A frequent visitor to US comedian Jimmy Fallon’s chat show on US television, Costello has relished sitting in with house band The Roots for inspired re-workings of his early material. Wise Up Ghost develops the relationship much further, on a collection of original songs, albeit it with a few spliced lyrical excerpts from Elvis’ past.
Advance press suggesting it was a hip-hop collaboration are exaggerated, however, because, though clipped riffs and breakbeats are peppered throughout, it’s closer to an old-school soul record with nods to the sublime grooves of The Meters or Curtis Mayfield. "Stick Out Your Tongue" and "Walk Us Up Town" set social commentary against staccato rhythms, the former borrowing lines from Costello’s 1983 single "Pills And Soap," while lyrical snippets from less familiar Elvis oldies get radical makeovers on the minimalist funk of "She Might Be A Grenade" and the brooding "Wake Me Up."

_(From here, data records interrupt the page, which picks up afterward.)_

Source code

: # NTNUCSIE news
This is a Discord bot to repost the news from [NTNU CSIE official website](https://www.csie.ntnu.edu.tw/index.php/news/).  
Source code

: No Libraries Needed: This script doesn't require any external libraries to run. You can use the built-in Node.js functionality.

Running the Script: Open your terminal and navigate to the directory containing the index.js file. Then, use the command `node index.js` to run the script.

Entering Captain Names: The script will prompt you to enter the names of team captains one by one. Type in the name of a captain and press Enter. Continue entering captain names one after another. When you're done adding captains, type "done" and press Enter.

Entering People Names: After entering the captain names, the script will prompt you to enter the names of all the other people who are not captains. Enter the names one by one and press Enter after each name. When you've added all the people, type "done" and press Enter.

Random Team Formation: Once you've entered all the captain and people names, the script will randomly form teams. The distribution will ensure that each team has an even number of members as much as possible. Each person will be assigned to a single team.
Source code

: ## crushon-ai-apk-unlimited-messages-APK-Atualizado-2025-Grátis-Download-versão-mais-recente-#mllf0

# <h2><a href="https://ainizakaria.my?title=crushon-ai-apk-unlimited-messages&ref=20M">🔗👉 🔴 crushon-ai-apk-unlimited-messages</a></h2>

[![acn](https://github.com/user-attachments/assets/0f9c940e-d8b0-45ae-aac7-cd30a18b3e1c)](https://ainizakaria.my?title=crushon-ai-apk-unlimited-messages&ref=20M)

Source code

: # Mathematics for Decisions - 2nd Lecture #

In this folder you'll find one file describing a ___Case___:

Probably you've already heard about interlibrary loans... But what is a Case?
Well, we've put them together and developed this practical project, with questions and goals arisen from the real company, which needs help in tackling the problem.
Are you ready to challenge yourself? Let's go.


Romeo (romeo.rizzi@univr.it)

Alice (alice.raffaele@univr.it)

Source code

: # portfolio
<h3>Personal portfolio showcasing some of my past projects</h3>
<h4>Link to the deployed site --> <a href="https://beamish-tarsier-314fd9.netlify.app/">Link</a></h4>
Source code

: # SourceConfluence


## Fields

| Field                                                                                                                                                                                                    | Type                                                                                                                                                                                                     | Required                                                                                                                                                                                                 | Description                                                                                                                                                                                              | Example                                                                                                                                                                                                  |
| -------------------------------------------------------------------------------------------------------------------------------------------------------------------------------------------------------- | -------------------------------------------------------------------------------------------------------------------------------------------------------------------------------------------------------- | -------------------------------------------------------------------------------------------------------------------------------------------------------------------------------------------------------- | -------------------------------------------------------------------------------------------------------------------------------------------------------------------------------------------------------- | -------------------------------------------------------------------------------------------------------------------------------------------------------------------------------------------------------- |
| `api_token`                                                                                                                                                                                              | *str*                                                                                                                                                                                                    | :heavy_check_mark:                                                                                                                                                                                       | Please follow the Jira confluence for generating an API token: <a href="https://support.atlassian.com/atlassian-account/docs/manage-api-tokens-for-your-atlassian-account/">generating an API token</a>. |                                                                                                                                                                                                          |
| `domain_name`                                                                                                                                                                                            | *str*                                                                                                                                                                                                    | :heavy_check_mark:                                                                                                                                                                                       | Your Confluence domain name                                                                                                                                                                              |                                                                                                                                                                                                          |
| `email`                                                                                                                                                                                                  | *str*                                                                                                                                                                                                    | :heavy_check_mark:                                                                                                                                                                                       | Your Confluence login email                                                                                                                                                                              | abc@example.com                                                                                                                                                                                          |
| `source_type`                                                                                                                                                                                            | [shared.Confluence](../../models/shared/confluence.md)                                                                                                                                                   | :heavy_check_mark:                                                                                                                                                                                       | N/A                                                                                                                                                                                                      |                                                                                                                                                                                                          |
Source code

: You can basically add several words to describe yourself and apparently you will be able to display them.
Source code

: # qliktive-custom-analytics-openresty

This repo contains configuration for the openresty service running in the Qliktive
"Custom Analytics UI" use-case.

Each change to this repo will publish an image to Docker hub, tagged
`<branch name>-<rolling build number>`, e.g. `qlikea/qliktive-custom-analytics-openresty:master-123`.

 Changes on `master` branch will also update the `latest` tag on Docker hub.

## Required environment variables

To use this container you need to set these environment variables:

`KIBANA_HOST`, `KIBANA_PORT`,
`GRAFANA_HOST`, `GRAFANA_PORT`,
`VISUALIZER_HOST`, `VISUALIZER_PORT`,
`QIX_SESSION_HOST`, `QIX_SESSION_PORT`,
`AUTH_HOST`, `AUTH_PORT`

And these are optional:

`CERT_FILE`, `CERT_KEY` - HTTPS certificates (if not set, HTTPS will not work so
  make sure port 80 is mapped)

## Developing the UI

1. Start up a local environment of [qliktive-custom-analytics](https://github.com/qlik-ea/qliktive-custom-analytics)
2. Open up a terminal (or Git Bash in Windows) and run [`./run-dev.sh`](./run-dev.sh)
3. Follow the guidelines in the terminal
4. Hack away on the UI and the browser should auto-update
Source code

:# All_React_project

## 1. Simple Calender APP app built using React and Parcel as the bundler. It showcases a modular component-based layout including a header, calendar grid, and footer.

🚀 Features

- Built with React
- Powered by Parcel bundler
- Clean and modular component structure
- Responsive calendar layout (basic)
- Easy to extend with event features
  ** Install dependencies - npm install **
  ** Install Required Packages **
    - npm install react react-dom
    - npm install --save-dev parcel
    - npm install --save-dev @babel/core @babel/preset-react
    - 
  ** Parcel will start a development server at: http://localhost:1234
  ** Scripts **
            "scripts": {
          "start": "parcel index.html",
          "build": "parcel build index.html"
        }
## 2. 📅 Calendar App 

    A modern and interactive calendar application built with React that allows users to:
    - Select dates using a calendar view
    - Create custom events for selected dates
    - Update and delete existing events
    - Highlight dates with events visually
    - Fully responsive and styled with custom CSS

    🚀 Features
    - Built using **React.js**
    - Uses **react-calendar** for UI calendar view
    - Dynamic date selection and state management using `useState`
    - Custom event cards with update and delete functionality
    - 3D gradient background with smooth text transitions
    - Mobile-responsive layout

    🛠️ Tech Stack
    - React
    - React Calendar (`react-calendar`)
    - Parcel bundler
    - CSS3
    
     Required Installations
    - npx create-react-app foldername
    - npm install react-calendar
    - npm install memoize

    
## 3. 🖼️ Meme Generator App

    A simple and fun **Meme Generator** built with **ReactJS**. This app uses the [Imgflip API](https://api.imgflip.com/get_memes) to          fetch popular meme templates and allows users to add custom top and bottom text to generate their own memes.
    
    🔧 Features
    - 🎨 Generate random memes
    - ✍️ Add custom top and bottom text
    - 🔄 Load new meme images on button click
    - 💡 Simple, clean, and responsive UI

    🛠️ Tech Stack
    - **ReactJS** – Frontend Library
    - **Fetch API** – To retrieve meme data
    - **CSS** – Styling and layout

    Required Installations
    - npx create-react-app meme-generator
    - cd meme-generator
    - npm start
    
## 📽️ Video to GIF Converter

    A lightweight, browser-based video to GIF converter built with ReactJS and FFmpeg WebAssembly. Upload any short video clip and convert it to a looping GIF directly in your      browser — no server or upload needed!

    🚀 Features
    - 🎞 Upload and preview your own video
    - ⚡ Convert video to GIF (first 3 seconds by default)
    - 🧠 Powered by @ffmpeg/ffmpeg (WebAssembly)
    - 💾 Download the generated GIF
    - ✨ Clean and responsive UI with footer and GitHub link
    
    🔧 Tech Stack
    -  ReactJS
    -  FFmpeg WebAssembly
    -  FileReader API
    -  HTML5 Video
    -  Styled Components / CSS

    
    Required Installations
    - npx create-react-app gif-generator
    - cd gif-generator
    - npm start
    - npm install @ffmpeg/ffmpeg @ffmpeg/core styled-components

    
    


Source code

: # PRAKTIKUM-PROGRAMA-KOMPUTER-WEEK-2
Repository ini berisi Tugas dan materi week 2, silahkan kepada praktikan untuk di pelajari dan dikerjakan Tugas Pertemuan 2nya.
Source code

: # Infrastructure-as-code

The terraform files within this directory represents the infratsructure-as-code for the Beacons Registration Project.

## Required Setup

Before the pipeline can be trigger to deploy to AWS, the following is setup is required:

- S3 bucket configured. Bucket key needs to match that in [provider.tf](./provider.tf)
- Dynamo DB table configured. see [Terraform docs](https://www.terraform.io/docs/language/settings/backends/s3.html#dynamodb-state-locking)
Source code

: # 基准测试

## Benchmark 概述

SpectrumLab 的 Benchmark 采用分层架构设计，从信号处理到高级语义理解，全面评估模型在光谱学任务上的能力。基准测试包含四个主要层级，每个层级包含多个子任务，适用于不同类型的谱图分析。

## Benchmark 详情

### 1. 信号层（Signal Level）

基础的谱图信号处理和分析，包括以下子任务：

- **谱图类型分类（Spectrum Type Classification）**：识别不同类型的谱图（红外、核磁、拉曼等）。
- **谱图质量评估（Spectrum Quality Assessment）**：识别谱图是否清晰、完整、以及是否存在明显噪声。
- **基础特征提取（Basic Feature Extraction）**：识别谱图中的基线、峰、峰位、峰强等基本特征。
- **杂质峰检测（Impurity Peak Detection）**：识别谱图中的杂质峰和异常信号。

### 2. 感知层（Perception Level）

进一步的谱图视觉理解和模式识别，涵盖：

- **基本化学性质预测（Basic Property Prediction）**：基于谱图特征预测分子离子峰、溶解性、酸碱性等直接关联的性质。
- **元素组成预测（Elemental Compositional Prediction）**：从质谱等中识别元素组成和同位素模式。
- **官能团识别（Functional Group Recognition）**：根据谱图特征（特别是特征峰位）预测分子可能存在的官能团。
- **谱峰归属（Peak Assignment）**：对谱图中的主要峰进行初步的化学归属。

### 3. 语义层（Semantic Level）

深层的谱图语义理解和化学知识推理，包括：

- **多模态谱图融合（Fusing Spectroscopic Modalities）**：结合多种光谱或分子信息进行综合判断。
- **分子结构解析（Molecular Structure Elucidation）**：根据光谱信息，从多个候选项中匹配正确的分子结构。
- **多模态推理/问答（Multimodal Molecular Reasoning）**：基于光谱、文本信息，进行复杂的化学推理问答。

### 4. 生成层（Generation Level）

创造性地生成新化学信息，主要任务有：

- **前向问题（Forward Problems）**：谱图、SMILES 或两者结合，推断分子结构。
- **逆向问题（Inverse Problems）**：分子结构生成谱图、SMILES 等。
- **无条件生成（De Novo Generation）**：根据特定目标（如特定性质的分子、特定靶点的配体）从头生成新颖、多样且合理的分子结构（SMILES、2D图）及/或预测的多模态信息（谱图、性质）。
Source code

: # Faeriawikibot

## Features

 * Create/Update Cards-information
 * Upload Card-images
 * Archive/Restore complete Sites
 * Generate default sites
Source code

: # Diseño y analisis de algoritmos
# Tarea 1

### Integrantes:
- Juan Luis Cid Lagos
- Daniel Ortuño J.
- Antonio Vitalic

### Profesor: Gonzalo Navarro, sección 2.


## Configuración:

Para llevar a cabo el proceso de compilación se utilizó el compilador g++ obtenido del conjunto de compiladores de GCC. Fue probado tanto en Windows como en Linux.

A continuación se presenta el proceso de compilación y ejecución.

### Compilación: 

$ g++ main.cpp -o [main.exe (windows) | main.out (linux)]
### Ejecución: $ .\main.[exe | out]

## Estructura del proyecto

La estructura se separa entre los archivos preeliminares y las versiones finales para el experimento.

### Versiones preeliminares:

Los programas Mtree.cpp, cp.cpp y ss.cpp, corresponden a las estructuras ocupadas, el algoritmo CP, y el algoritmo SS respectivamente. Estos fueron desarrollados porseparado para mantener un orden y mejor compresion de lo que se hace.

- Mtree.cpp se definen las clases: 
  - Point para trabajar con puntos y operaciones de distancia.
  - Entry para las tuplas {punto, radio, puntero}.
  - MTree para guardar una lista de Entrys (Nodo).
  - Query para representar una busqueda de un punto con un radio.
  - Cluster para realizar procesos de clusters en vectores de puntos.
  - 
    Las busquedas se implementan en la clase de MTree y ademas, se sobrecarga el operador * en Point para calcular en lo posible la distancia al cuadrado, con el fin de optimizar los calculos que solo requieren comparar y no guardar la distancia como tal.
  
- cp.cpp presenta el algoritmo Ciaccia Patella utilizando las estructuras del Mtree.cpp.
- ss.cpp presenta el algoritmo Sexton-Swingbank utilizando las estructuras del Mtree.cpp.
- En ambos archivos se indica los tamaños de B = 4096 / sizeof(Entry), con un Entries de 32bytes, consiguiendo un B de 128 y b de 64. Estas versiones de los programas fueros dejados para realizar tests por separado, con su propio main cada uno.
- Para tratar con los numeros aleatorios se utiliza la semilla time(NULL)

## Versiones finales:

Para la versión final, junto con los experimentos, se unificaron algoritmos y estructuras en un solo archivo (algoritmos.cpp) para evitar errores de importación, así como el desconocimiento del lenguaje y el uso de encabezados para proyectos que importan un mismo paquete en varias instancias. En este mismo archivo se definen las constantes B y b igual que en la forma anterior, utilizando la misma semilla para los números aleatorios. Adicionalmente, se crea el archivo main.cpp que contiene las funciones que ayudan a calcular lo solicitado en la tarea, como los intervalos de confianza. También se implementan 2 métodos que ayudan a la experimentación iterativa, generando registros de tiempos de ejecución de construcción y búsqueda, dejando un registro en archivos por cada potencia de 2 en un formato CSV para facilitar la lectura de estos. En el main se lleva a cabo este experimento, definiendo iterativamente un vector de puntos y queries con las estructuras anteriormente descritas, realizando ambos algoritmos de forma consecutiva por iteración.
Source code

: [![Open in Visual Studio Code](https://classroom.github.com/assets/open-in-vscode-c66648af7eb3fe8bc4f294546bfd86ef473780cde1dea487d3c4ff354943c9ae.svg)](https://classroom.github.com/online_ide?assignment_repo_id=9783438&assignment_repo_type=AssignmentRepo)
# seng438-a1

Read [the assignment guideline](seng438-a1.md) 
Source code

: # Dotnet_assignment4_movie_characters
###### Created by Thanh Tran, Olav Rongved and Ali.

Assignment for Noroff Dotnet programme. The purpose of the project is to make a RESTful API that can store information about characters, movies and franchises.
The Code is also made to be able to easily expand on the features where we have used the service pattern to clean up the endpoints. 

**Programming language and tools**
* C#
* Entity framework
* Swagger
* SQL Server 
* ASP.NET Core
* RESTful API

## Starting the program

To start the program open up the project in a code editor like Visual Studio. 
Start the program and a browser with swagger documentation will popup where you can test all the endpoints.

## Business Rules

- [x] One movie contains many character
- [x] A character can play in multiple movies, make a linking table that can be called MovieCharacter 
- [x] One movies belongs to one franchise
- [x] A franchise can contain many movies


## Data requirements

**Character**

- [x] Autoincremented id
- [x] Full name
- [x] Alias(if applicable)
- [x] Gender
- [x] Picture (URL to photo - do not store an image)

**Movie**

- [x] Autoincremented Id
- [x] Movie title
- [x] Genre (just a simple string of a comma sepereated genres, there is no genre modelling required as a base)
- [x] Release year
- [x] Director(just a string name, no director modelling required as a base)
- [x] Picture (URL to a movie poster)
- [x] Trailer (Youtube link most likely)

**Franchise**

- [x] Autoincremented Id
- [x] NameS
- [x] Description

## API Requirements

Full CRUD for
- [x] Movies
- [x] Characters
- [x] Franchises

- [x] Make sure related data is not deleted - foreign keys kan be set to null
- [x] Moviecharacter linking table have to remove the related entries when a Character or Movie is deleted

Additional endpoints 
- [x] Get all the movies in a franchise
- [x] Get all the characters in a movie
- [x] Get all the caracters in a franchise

It’s the most sonically daring album of Costello’s lengthy career, with co-producers The Roots' Ahmir "?uestlove" Thompson and Steve Mandel concocting a disciplined palette that frames the words against a constantly surprising backdrop. Busy without being overblown, the myriad levels of activity reveal something new with each listen, be it thought-provoking observations on the struggles of the modern world, or curveball melodies and musical passages of remarkable vigour. A high watermark in the canons of all involved.
Q&A Elvis Costello
How did the collaboration with The Roots come about?
The Roots have been on Jimmy Fallon’s show for some time, and after I guested with them ?uestlove suggested that we do something more enduring together. There was a thought about just doing a catalogue record, ie, a collection of my old songs re-imagined by The Roots, but after reworking Pills And Soap it evolved into us making a more pronounced “new” album. I went back to several of my old songs and re-used short phrases and full verses, but about half of the tracks were written entirely from scratch.
Is it true that that the album started as a private hobby project with no thoughts of a public release?
We were just enjoying ourselves on a few songs, but it quickly became evident that we had enough material for an album. We didn’t mention the fact we were working together to anybody except a few close friends. The first time the record company knew about it was when it was just about finished and we asked them if they’d like to put it out.
Is it fair to describe this album as a protest record?
I think, lyrically, it’s like a series of bulletins of what’s going on in the world, a lot of the songs share a similar tone in subject matter. But I’m not sure I know what a protest song is. Some are rallying cries, some deal in offering solace but I’d like to think we’ve come up with something optimistic that people will respond to.